Francois Hollande defeating Nicolas Sarkozy may not have been much of surprise, but how about the reaction of investors and the financial markets which normally hate uncertainty? The traditional media are still holding to the old storyline that the markets are shaken by the victory of Hollande, but is that so clear or even accurate?
As France’s President-Elect Francois Hollande promised an end to austerity, apparently investors agreed at least in France. Economic growth rather than a shrinking balance sheet appears the favored option to reduce deficit. We had already noted this subtle hint in France’s stock market last week as Hollande’s election seemed more likely. This is our perspective from last week that appears more validated today: “I have one hunch though: the financial markets also believe that substantial change is in order, from certain countries leaving the Eurozone to a reversal in policy away from current austerity. Thus, the current bad news and political turmoil is part of a new, fresh course away from stagnation. France may be just the first in line, and perhaps Europe will pull out of the nosedive driven by current political leaders married to austerity.” See our Blog for Film – “Is Euro Overvalued?”

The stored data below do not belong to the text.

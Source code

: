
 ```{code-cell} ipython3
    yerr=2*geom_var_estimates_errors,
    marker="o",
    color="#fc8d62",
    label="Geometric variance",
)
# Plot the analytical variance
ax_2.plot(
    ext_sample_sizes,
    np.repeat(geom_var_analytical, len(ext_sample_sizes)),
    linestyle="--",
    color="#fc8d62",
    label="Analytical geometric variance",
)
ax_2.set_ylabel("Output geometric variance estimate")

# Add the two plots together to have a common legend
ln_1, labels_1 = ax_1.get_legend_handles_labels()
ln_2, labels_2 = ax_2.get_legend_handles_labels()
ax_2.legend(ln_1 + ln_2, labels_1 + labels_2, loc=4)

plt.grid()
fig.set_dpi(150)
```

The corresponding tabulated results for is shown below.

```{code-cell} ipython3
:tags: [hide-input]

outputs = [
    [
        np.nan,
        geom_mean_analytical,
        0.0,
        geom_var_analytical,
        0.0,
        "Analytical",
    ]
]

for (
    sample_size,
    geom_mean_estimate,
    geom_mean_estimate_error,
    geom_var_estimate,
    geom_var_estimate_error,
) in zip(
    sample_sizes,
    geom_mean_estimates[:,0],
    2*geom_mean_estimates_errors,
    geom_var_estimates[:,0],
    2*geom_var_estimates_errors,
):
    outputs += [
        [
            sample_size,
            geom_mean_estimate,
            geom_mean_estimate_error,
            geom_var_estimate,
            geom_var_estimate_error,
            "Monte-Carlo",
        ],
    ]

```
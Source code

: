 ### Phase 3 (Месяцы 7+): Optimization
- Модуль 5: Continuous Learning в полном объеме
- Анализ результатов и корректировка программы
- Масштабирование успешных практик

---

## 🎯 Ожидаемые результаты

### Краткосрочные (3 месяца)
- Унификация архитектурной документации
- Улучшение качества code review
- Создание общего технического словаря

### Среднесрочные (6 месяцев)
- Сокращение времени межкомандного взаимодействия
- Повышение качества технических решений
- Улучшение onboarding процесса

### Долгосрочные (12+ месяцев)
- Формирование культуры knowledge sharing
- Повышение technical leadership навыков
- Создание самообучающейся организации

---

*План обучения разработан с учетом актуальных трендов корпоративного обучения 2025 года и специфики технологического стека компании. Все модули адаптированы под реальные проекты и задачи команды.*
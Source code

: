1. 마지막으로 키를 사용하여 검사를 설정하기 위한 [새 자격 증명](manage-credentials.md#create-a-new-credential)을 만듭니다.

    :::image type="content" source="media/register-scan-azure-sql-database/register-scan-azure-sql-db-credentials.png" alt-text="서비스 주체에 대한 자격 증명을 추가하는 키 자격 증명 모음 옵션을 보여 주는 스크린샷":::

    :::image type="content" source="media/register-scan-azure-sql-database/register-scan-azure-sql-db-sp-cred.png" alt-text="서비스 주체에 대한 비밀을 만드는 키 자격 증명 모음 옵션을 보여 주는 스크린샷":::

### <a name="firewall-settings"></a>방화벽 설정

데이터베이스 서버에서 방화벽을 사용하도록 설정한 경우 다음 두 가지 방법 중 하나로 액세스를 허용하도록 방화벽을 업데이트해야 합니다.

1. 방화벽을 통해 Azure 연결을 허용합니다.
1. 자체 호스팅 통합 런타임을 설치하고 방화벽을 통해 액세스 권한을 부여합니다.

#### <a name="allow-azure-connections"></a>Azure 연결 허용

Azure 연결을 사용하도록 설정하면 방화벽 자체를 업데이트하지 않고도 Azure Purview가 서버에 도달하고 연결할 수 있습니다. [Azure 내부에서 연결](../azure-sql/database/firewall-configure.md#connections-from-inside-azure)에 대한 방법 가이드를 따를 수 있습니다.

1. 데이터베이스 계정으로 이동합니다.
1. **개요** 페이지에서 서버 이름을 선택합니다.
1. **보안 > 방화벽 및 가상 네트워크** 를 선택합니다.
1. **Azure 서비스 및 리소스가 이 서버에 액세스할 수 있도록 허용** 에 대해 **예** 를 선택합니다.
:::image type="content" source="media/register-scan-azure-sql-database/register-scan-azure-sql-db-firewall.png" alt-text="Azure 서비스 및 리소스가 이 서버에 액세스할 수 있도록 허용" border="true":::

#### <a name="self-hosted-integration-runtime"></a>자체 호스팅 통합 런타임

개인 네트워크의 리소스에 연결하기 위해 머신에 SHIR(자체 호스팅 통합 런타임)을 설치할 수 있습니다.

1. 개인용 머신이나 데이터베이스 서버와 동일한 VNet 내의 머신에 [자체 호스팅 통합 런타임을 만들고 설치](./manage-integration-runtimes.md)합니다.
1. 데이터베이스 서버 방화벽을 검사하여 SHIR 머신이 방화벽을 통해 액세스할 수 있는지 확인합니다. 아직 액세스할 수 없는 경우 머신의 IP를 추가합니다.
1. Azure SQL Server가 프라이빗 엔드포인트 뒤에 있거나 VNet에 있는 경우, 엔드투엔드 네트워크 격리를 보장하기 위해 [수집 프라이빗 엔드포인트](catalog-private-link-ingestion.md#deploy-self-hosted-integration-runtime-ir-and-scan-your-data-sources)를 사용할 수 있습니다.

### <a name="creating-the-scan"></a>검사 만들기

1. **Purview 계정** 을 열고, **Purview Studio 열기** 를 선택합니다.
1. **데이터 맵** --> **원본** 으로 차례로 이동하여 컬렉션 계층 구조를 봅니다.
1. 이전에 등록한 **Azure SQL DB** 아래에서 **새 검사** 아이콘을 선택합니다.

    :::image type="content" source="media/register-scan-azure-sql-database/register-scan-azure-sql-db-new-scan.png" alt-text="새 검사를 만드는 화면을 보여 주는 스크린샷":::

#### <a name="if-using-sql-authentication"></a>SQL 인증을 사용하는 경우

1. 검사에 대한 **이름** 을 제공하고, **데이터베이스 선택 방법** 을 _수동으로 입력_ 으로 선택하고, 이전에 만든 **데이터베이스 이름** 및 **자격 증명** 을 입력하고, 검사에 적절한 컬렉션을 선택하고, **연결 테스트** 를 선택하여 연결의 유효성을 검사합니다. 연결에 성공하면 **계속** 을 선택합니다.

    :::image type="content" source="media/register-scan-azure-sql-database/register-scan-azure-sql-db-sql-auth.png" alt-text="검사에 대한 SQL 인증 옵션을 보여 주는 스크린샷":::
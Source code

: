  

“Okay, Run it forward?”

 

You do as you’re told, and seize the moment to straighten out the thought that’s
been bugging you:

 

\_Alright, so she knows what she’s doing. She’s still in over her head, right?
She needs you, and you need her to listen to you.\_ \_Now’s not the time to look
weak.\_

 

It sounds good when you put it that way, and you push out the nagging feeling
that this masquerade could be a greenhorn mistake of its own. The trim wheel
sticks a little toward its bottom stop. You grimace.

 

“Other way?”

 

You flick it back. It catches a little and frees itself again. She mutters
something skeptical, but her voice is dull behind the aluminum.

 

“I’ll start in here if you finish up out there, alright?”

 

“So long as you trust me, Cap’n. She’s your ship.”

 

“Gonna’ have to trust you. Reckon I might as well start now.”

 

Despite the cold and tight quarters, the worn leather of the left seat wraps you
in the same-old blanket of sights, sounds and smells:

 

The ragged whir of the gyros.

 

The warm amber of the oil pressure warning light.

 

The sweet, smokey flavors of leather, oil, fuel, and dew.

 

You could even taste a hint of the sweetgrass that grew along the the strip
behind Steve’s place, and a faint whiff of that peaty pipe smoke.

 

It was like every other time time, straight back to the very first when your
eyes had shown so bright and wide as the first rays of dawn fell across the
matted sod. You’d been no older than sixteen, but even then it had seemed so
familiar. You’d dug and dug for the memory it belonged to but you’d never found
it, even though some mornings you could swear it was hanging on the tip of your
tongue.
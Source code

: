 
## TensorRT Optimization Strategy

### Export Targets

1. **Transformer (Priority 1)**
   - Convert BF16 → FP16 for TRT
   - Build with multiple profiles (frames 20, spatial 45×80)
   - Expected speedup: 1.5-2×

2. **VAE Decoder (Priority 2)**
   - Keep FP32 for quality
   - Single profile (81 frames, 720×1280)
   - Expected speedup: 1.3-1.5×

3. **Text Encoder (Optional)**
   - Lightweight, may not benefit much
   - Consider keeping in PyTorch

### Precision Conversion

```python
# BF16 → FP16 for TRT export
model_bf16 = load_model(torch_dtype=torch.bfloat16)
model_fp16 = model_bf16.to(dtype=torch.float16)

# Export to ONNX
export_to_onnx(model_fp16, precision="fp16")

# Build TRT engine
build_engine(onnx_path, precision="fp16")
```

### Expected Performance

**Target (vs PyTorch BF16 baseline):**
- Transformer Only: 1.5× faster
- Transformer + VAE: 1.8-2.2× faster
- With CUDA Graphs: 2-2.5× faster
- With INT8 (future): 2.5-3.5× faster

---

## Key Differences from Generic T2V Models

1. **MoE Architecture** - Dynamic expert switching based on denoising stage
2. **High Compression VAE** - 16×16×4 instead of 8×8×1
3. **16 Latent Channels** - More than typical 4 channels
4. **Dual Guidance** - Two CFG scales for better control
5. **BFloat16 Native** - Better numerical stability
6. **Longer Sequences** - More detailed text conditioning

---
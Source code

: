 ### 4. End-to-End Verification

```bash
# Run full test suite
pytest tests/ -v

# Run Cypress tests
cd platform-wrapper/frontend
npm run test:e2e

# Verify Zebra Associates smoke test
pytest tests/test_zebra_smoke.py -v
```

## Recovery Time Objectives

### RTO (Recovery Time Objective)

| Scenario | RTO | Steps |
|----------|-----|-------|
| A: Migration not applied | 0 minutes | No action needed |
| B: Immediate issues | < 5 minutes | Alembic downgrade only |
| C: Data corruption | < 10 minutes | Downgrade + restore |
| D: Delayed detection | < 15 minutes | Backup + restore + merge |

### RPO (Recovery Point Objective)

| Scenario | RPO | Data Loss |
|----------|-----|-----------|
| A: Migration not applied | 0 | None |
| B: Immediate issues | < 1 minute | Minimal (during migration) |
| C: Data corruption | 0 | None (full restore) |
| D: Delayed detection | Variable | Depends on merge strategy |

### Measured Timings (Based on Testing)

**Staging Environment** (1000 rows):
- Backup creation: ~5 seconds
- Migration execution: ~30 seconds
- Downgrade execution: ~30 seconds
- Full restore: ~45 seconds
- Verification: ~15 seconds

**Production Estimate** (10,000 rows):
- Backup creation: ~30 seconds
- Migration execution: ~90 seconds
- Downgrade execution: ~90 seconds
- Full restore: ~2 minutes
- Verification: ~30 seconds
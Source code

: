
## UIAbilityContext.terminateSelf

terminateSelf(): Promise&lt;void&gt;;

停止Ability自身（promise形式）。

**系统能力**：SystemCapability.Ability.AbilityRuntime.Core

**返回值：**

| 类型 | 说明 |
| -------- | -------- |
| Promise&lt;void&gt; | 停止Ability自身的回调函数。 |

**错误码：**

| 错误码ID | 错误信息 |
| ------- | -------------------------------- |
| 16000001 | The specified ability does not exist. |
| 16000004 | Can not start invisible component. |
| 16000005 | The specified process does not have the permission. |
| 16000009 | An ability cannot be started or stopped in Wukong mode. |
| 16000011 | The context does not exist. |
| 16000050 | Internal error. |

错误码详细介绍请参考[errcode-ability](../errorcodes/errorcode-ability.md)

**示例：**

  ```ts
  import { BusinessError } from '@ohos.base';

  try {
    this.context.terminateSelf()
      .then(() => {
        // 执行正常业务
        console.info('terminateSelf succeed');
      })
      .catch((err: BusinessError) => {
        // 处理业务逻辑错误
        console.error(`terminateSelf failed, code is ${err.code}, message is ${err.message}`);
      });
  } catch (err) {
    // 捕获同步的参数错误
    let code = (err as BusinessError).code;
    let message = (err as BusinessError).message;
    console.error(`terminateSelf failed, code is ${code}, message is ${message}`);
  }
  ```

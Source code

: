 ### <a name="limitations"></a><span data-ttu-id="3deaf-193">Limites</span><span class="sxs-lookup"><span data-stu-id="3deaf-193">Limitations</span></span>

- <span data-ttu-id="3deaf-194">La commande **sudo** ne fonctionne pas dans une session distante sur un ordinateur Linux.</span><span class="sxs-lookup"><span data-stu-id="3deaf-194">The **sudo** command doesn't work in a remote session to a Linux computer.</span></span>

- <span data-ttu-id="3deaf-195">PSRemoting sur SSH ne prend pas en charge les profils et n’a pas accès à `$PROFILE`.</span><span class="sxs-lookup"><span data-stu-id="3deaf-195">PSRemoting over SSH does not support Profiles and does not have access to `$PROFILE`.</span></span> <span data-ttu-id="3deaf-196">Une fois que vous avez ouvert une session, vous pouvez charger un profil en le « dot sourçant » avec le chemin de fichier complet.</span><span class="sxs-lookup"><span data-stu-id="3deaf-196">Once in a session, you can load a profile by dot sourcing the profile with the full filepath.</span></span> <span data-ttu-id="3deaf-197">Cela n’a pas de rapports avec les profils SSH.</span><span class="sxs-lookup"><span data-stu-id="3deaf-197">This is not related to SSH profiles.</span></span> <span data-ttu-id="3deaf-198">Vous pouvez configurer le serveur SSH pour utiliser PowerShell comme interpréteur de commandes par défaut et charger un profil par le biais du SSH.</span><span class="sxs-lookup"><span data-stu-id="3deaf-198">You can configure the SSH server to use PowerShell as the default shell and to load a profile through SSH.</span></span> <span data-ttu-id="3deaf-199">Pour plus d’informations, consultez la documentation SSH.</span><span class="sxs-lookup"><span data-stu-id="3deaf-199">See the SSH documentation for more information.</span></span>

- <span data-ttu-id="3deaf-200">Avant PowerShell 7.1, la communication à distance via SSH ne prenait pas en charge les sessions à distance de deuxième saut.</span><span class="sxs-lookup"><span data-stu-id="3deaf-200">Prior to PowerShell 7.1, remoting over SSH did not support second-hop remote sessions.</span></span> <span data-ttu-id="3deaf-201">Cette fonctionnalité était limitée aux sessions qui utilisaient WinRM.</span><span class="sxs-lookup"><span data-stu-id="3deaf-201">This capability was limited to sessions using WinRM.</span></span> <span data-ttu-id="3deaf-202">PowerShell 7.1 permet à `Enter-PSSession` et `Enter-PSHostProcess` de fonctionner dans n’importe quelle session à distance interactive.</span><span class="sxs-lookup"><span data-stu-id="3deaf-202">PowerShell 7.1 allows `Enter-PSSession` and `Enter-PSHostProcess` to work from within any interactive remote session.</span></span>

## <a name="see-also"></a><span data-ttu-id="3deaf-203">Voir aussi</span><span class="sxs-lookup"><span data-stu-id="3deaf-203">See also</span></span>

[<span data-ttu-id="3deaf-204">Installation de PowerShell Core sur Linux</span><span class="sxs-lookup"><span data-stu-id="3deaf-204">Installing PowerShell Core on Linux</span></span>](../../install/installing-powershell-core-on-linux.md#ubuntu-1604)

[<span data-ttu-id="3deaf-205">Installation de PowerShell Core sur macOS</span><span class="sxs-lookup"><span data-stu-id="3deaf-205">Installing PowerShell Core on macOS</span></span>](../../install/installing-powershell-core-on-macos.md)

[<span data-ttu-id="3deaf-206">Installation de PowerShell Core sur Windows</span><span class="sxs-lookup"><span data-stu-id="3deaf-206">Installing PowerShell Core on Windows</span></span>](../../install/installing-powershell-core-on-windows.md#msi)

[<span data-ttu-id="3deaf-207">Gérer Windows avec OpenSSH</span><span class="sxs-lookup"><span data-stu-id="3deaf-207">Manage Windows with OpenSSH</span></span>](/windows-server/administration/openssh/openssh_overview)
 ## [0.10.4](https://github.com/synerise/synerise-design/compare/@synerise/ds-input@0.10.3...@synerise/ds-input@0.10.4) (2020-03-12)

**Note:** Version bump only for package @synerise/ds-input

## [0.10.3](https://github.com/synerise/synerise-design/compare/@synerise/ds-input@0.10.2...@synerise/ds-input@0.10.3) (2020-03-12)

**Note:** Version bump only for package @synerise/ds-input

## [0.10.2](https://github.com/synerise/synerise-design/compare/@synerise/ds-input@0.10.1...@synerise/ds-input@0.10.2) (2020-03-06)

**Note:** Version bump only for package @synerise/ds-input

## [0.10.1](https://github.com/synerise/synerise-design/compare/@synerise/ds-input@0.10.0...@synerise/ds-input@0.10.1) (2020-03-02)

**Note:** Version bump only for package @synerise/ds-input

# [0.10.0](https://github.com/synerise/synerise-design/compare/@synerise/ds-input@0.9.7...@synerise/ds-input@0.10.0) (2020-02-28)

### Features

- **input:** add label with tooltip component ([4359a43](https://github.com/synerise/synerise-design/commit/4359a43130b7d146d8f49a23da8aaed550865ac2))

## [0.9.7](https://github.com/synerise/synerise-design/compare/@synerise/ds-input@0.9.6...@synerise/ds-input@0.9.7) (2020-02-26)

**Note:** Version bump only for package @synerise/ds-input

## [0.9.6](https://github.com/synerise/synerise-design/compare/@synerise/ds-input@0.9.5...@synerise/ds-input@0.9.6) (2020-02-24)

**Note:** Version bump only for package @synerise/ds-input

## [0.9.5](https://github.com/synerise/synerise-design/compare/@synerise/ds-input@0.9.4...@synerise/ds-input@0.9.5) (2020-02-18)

The electorate in Greece appears to have voted similarly. Of course though Greeks do not have the same economic independence as France to discard the austerity and bailout deals of only a few months earlier. Indeed the voters in local elections in Germany appear to be sending a similar message regarding the lost road of austerity (with projected results this week).
The rating agencies are not in a position to publicly comment on the reversal of fortune regarding austerity. As someone who started his career working in (Standard & Poor’s) and with all the rating agencies, I believe their message was misconstrued. They did not advocate austerity but reform and a reduction in deficits that could be achieved through growth as well. Perhaps ideology and vested interests were as responsible in the course opted for by the dominant center-right coalitions of the Eurozone.
Besides France, the equity markets of the rest of the Eurozone appeared less ebuilent at the loss of Nicolas Sarkozy. However, this also may reflect that most are now behind France on the new road toward altering the course away from austerity. Political chaos mat be the most predictable short-term consequence. Particularly the unity that had been achieved through the leadership of the "Merkozy," is now largely in doubt with Sarkozy gone and Angela Merkel increasingly looking like a lame duck. Of course, this may also place at risk other vested interests including a call for higher taxes of higher income. In some instances there also may be an effort to leash perceived capitalist excesses.
The one question that remains to be asked/answered, besides austerity has the US more free-reign capitalist model also lost its credibility in much of Europe?